Ni No Kuni 2, released at the beginning of this year, march 2018, is the second installment in a series of Japanese Role Playing Game, developed by Level-5.
Seven years after the Japanese release of the first game, the player is once again dropped in a magical world inhabited by anthropomorphic creatures living among humans.
The first opus, Ni No Kuni: Wrath of the white witch, was a joint collaboration with the Ghiblli studio, this one is not. However most of team was still involved, the result is a game with the same atmosphere, feeling, and art style as the first.
This is the second article I write detailing the steps that games engine takes to render a frame, the previous one, The Witness can be found here. Just like in The Witness, Ni No Kuni 2 (NnK2) uses a custom engine, as opposed to using an off the shelf one of the like of Epic’s Unreal Engine 4 or Unity. However unlike The Witness, no technical blog (as far as I can tell) was kept this time.
The game was release for both PC and PS4. The version under analysis here will be the PC one running DirectX 11. This analysis does not pretend to cover all the intricacies but rather the parts I found the most interesting.
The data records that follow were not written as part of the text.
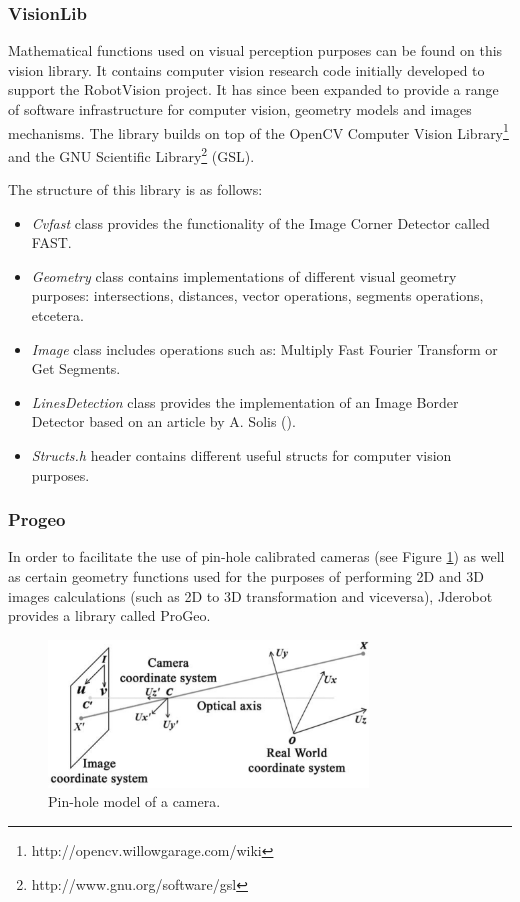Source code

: \documentclass[twocolumn]{svjour3}          %
\begin{document}
\subsubsection{VisionLib}
\label{subsec:visionlib}

Mathematical functions used on visual perception purposes can be found on this vision library. It contains computer vision research code initially developed to support the RobotVision project. It has since been expanded to provide a range of software infrastructure for computer vision, geometry models and images mechanisms. The library builds on top of the OpenCV Computer Vision Library\footnote{http://opencv.willowgarage.com/wiki} and the GNU Scientific Library\footnote{http://www.gnu.org/software/gsl} (GSL).

The structure of this library is as follows:
\begin{itemize} 
\item \textit{Cvfast} class provides the functionality of the Image Corner Detector called FAST.
\item \textit{Geometry} class contains implementations of different visual geometry purposes: intersections, distances, vector operations, segments operations, etcetera.
\item \textit{Image} class includes operations such as: Multiply Fast Fourier Transform or Get Segments.
\item \textit{LinesDetection} class provides the implementation of an Image Border Detector based on an article by A. Solis (\cite{solis09}).
\item \textit{Structs.h} header contains different useful structs for computer vision purposes.
\end{itemize}

\subsubsection{Progeo}
\label{subsec:progeo}

In order to facilitate the use of pin-hole calibrated cameras (see Figure \ref{fig:pinholemodel}) as well as certain geometry functions used for the purposes of performing 2D and 3D images calculations (such as 2D to 3D transformation and viceversa), Jderobot provides a library called ProGeo.

\begin{figure}[h!]
  \includegraphics[width=8.5cm]{figs/pinholemodel.png}
\caption{Pin-hole model of a camera.}
\label{fig:pinholemodel}
\end{figure}
\end{document}
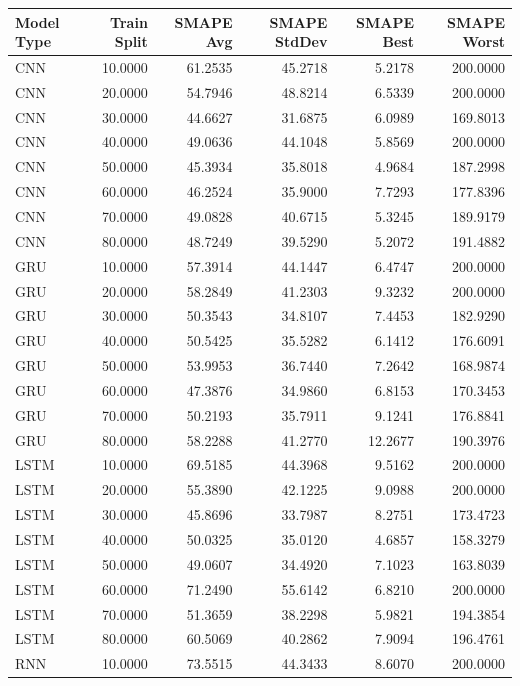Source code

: \begin{tabular}{lrrrrr}
\toprule
Model Type & Train Split & SMAPE Avg & SMAPE StdDev & SMAPE Best & SMAPE Worst \\
\midrule
CNN & 10.0000 & 61.2535 & 45.2718 & 5.2178 & 200.0000 \\
CNN & 20.0000 & 54.7946 & 48.8214 & 6.5339 & 200.0000 \\
CNN & 30.0000 & 44.6627 & 31.6875 & 6.0989 & 169.8013 \\
CNN & 40.0000 & 49.0636 & 44.1048 & 5.8569 & 200.0000 \\
CNN & 50.0000 & 45.3934 & 35.8018 & 4.9684 & 187.2998 \\
CNN & 60.0000 & 46.2524 & 35.9000 & 7.7293 & 177.8396 \\
CNN & 70.0000 & 49.0828 & 40.6715 & 5.3245 & 189.9179 \\
CNN & 80.0000 & 48.7249 & 39.5290 & 5.2072 & 191.4882 \\
GRU & 10.0000 & 57.3914 & 44.1447 & 6.4747 & 200.0000 \\
GRU & 20.0000 & 58.2849 & 41.2303 & 9.3232 & 200.0000 \\
GRU & 30.0000 & 50.3543 & 34.8107 & 7.4453 & 182.9290 \\
GRU & 40.0000 & 50.5425 & 35.5282 & 6.1412 & 176.6091 \\
GRU & 50.0000 & 53.9953 & 36.7440 & 7.2642 & 168.9874 \\
GRU & 60.0000 & 47.3876 & 34.9860 & 6.8153 & 170.3453 \\
GRU & 70.0000 & 50.2193 & 35.7911 & 9.1241 & 176.8841 \\
GRU & 80.0000 & 58.2288 & 41.2770 & 12.2677 & 190.3976 \\
LSTM & 10.0000 & 69.5185 & 44.3968 & 9.5162 & 200.0000 \\
LSTM & 20.0000 & 55.3890 & 42.1225 & 9.0988 & 200.0000 \\
LSTM & 30.0000 & 45.8696 & 33.7987 & 8.2751 & 173.4723 \\
LSTM & 40.0000 & 50.0325 & 35.0120 & 4.6857 & 158.3279 \\
LSTM & 50.0000 & 49.0607 & 34.4920 & 7.1023 & 163.8039 \\
LSTM & 60.0000 & 71.2490 & 55.6142 & 6.8210 & 200.0000 \\
LSTM & 70.0000 & 51.3659 & 38.2298 & 5.9821 & 194.3854 \\
LSTM & 80.0000 & 60.5069 & 40.2862 & 7.9094 & 196.4761 \\
RNN & 10.0000 & 73.5515 & 44.3433 & 8.6070 & 200.0000 \\

\end{tabular}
Spoiler Alert: Although I tried to keep the level of spoiler to an absolute minimum I might still involuntarily give some clues about elements of the story or the gameplay, as the frame is from a point relatively advanced in the game.
The analysis will focus on one frame in an interior setting, where I think the engine shines the most. We can find all of the elements characteristics of the NnK franchise, flat shading with line art and semi-realistic rendering. Below is the frame we will mostly be looking at.
The first step is the rendering of the shadows. Ni no Kuni 2 uses two different shadow maps, at different distance from the player. Both of them are rendered onto a 4k 32 bit depth texture.
This method of handling shadows fall into the category of Cascaded Shadow Maps (CSM). The goal being to increase the shadow quality while keeping a low memory footprint. The most resolution in the shadow map is concentrated around the player, reducing the visible artifacts, and the further it gets from the player the bigger the area will be covered by one texture.
Note that for the indoor scenes three render passes are dedicated to rendering the shadows. The closest shadow map is first rendered without the player, and then, in another render pass, the characters are added.
Ni No Kuni 2 does not use a deferred rendering pipeline. I also excluded a strict forward pipeline or its Forward+ variant as I could find any light list computation. The closest to what is happening here seems to be a technique detailed by Wolfgang Engel in 2009 the Light Pre-Pass, a technique wich was also observed by Andrian Courèges in his Deus Ex analysis.
Following the pipeline detailed in the paper for the Light Pre-Pass algorithm, the renderer starts working on the depth map along side the normal map for the scene. All the transparent objects are excluded from this pass.
The depth map used is a screen sized D24S8 frame buffer, but as far as I can tell the stencil part is never used. In comparison to other vast open world games that chose to use logarithmic reversed depth, NnK2 used a normal depth map, where most of the info is packed in the last 25% of the 0-1 range, due to a near plane being at 0.1 and a far plane at 1000.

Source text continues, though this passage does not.